OK,  Getting back to the OP's question about restoration tips.  Here are a few more assuming that you are going for accuracy according to Mercedes Benz Club of America (MBCA) guidelines.  The guidelines are original parts or whatever Mercedes Benz is currently supplying.  Hoses for example must carry Mercedes Benz stampings to be considered "Correct"  The battery since the original tar topped Varta is no longer available must be a genuine Mercedes replacement which is currently a white case.  Almost all the plated parts under the hood are Yellow Cadmium plating but since Cadmium is fairly poisonous Yellow Zinc is an acceptable substitute.  The exceptions are the straps that hold the coolant expansion tank with the radiator cap on it, The strap that holds the power steering reservoir to the bracket, the wing nut and washer on the power steering reservoir and the battery hold down bolts and nuts. This is not a complete list but will get you most of the way there.  The original radiator cap will have a "100" on it and should be retained.

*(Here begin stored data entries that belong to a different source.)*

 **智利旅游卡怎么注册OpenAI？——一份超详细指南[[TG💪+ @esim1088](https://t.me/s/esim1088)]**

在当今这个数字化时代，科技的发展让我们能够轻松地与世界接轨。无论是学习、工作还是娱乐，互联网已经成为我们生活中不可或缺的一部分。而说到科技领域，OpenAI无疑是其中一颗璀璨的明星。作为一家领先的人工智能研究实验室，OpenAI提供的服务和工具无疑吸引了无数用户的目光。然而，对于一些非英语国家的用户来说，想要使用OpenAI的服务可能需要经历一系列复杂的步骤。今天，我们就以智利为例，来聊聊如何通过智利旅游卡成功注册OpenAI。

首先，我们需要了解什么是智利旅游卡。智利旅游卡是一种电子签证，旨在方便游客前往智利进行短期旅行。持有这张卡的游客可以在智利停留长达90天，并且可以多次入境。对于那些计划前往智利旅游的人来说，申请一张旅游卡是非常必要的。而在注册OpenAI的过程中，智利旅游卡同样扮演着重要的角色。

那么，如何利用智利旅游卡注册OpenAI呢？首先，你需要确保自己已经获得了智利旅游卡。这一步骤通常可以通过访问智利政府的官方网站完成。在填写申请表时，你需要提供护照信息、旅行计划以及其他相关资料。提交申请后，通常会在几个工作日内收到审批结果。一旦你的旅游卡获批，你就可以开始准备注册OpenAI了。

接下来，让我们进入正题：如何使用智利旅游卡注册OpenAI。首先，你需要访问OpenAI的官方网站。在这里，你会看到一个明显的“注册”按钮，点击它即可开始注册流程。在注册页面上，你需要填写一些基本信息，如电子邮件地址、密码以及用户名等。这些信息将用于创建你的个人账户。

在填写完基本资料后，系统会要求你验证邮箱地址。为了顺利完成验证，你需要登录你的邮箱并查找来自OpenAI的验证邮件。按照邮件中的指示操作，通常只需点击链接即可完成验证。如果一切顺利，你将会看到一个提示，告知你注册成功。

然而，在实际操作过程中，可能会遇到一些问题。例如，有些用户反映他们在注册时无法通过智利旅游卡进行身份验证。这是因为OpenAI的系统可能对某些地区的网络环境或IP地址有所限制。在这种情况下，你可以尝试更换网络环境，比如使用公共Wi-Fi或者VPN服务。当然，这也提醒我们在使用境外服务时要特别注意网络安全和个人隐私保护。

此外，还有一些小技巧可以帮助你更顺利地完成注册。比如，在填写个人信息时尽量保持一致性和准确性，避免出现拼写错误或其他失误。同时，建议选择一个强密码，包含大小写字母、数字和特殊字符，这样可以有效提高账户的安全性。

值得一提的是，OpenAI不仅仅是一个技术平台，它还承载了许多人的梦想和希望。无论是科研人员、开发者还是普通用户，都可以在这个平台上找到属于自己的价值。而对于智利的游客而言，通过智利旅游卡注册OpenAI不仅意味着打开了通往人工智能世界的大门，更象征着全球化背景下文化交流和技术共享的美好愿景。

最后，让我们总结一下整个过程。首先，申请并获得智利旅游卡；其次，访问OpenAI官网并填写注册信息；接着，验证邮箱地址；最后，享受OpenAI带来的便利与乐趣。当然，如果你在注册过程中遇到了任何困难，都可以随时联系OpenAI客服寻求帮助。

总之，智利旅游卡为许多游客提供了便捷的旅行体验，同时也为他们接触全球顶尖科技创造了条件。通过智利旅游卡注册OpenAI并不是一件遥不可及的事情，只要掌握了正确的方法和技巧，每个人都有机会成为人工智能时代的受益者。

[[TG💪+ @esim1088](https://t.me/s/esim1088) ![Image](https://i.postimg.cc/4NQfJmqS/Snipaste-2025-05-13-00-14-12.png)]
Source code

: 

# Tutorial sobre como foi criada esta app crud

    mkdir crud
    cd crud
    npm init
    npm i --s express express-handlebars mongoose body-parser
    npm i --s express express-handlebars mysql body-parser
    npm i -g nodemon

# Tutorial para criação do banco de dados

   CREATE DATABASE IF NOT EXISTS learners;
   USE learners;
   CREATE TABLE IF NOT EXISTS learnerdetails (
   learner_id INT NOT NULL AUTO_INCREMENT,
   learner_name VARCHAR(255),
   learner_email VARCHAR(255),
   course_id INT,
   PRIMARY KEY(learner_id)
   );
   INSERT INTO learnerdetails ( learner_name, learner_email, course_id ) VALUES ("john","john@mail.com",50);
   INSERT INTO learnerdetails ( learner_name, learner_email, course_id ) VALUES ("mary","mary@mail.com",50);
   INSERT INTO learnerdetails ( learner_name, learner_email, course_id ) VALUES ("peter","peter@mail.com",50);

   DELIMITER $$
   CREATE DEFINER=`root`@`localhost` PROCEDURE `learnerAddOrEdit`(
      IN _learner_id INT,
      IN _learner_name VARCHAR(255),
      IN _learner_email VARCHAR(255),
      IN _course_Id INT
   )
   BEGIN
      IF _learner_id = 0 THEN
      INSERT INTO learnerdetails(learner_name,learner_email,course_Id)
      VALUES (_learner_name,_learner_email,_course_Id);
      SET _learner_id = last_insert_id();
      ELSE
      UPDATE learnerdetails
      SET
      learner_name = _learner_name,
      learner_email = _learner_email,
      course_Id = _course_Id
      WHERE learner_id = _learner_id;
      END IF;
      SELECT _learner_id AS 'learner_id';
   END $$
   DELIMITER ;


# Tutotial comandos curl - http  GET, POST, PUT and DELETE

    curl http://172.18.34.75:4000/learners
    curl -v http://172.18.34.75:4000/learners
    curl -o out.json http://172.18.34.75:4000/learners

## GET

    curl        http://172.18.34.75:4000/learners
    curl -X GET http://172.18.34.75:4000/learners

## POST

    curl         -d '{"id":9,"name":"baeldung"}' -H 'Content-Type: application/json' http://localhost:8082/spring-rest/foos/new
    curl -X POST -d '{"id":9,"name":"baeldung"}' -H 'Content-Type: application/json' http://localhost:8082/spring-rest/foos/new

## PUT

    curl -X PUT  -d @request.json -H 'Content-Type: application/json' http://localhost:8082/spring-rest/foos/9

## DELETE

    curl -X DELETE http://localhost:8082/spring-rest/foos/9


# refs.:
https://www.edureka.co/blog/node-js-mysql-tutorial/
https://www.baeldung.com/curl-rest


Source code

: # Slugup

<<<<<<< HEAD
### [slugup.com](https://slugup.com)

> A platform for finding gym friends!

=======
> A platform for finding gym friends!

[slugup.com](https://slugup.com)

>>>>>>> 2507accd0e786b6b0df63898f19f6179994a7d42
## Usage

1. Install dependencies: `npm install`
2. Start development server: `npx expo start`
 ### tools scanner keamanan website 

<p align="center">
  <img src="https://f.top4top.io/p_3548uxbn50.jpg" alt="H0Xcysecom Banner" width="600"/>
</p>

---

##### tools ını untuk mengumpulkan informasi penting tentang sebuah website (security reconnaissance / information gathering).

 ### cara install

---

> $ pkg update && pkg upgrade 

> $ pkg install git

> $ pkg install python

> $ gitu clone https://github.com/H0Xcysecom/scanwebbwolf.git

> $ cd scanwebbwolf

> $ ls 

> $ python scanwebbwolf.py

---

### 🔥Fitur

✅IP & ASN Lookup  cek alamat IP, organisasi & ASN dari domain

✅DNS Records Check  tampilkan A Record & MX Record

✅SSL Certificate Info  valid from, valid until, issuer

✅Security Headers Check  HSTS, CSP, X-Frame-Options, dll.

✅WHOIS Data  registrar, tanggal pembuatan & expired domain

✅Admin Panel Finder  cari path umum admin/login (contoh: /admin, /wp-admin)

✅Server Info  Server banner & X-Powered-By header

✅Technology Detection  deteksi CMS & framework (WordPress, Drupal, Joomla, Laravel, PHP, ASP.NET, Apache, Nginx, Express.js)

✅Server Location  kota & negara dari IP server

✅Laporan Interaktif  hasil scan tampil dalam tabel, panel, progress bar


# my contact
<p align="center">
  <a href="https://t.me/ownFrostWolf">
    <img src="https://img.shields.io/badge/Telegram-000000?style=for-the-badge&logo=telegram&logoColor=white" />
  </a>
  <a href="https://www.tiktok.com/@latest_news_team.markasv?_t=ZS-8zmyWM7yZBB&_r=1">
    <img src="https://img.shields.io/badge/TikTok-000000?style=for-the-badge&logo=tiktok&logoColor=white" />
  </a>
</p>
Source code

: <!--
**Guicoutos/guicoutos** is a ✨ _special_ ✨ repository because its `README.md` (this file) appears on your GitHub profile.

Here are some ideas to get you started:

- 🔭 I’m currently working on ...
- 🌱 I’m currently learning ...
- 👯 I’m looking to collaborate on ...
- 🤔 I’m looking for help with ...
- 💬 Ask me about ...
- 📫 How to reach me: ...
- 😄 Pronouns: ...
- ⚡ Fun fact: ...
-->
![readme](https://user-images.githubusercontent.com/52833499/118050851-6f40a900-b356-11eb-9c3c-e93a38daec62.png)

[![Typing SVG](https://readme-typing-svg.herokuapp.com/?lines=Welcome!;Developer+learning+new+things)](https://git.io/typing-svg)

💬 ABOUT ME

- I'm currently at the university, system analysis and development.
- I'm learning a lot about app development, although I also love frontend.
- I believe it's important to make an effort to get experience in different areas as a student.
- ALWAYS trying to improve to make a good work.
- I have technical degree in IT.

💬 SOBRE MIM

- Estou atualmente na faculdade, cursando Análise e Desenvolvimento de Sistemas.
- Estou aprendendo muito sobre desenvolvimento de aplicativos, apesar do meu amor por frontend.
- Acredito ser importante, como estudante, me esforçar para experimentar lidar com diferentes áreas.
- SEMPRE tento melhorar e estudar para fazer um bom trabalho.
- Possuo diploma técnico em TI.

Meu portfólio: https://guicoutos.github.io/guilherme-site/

As far as I know there are only 3 Black Oxide finished parts,  The bolt that holds the alternator adjusting bracket to the engine, The eccentric bolt at the very back of the power brake booster and the big bolt at the front of the crankshaft that you will most likely leave alone unless you are replacing the front seal.

Hose clamps have been covered here extensively.  Basically, they all need to be of the same type except the clamps on the power steering return hose which are special clamps.  Authentic Classics (Staten Island?) sells complete sets of Norma clamps as the original Gemi clamps are not in production.

A couple things are pretty much unplatable unless you have specific tools or knowledge.  The big solenoid right on top of the intake manifold (CSS or Constant speed solenoid), the big solenoids on the back of the injection pump, the small solenoid on the far right on the engine(cold start injector) all don't like being immersed in plating chemicals and are all expensive to replace. 

If you car is an automatic you will most likely have a switch on the side of the throttle body that has a brown bakelite cover.  Use care removing the wires since it is easy to crack the cover and it's price comes with 3 zeros.

The pipes that run from the injection pump to the injectors must be plugged before plating as the plating chemicals will cause the pipes to rust internally and can actually clog to the point of stopping the fuel entirely.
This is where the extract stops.